Another calendar year is about to conclude and it’s been a memorable one to say the least, with infamous political misdeeds, scandals and exorbitant screw-ups yielding centre stage at the federal, provincial and – in some cases – municipal levels. The well-documented follies, misconduct and outright deception will only serve to enhance Canadians’ skepticism about the often shady side of the public realm and some of the characters within it. For those equipped with a light-hearted, albeit twisted sense of humour, it can at times be amusing to witness, but the bottom line is that much of what has unfolded has been downright embarrassing – and more to the point, costly. Federally, we have senators living lavishly off the backs of taxpayers like pigs to the trough, all the while serving very little – if any – purpose whatsoever. In Ontario there are at least 1.1 billion reasons for taxpayers to be seething. At the municipal level, Toronto Mayor Rob Ford, while well intentioned in his desire to save millions of dollars for the city he loves, with cuts to a number of exceedingly bloated civic programs, just can’t escape his own self-destructive antics, which at times have taken public buffoonery to cataclysmic heights, not to mention fodder for late-night TV talk-show hosts. Ford needs to get his personal life balanced before attempting to balance the books of Toronto. Let’s hope he realizes that… and soon.

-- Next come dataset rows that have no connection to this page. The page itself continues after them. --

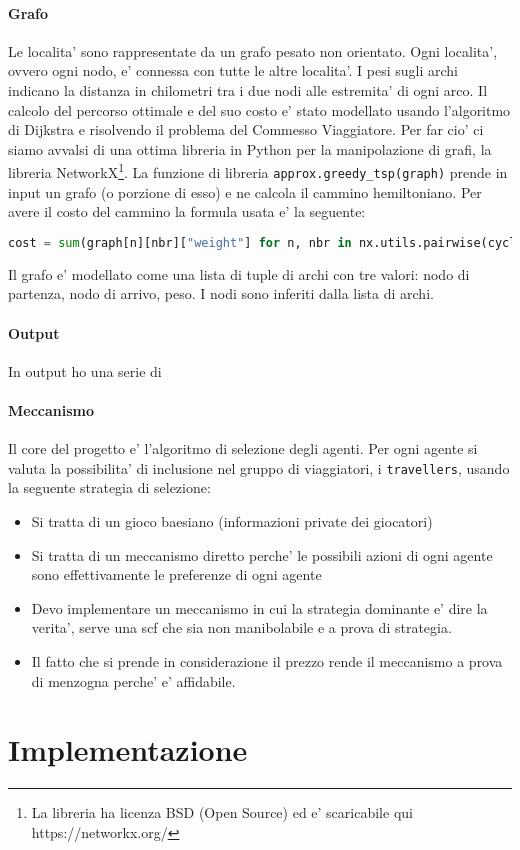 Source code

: \documentclass{article}
\begin{document}
\paragraph*{Grafo}
Le localita' sono rappresentate da un grafo pesato non orientato. Ogni localita', ovvero ogni nodo, e' connessa con tutte le altre localita'. I pesi sugli archi indicano la distanza in chilometri tra i due nodi alle estremita' di ogni arco. 
Il calcolo del percorso ottimale e del suo costo e' stato modellato usando l'algoritmo di Dijkstra e risolvendo il problema del Commesso Viaggiatore. Per far cio' ci siamo avvalsi di una ottima libreria in Python per la manipolazione di grafi, la libreria NetworkX\footnote{La libreria ha licenza BSD (Open Source) ed e' scaricabile qui https://networkx.org/}. La funzione di libreria \verb|approx.greedy_tsp(graph)| prende in input un grafo (o porzione di esso) e ne calcola il cammino hemiltoniano.
Per avere il costo del cammino la formula usata e' la seguente:
\begin{lstlisting}[language=Python]
cost = sum(graph[n][nbr]["weight"] for n, nbr in nx.utils.pairwise(cycle))
\end{lstlisting}
Il grafo e' modellato come una lista di tuple di archi con tre valori: nodo di partenza, nodo di arrivo, peso. 
I nodi sono inferiti dalla lista di archi. 

\paragraph*{Output}
In output ho una serie di 
\paragraph*{Meccanismo}
Il core del progetto e' l'algoritmo di selezione degli agenti. Per ogni agente si valuta la possibilita' di inclusione nel gruppo di viaggiatori, i \verb|travellers|, usando la seguente strategia di selezione:
 \begin{itemize}
   \item Si tratta di un gioco baesiano (informazioni private dei giocatori)
   \item Si tratta di un meccanismo diretto perche' le possibili azioni di ogni agente sono effettivamente le preferenze di ogni agente
   \item Devo implementare un meccanismo in cui la strategia dominante e' dire la verita', serve una scf che sia non manibolabile e a prova di strategia.
   \item Il fatto che si prende in considerazione il prezzo rende il meccanismo a prova di menzogna perche' e' affidabile. 
 \end{itemize}


\paragraph*{}

\paragraph*{}
\clearpage
\pagebreak
\section*{Implementazione}

\end{document}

When Maple Leaf Sports and Entertainment landed Tim Leiweke as its president & CEO, the multibillion-dollar empire was instantly elevated into a new stratosphere. He’s one of the most dynamic, charismatic and accomplished individuals you will ever meet, and a staunch proponent of the public-private partnership model. As our cover story this month, you can read all about the successes Leiweke has reaped during his 30 years as a business executive. In North America he ranks fifth on the list of most influential sports executives and eighth on the list of most influential music executives – making him the only person to wield such tremendous power in both industries.
Recently I had the opportunity to speak with Saskatchewan Premier Brad Wall and New Brunswick Premier David Alward while attending International Trade Day 2013 in Ottawa, hosted by The Canadian Chamber of Commerce. Both premiers have a very progressive vision for building the nation’s economy and making better use of our largely untapped natural resources. It’s a sector with unlimited potential, slowed mainly by the need for stringent, but necessary, regulatory approvals but also a lot of unnecessary political gamesmanship, most often originating south of the border.
As always, we highlight this country’s most successful and innovative enterprises with our corporate business profiles. It’s those small, medium and large, that give Canada such an excellent reputation internationally.
Point of irony: At 65, Prince Charles is now old enough to claim his UK pension… but still hasn’t started the job he was born to do – that being the King of England.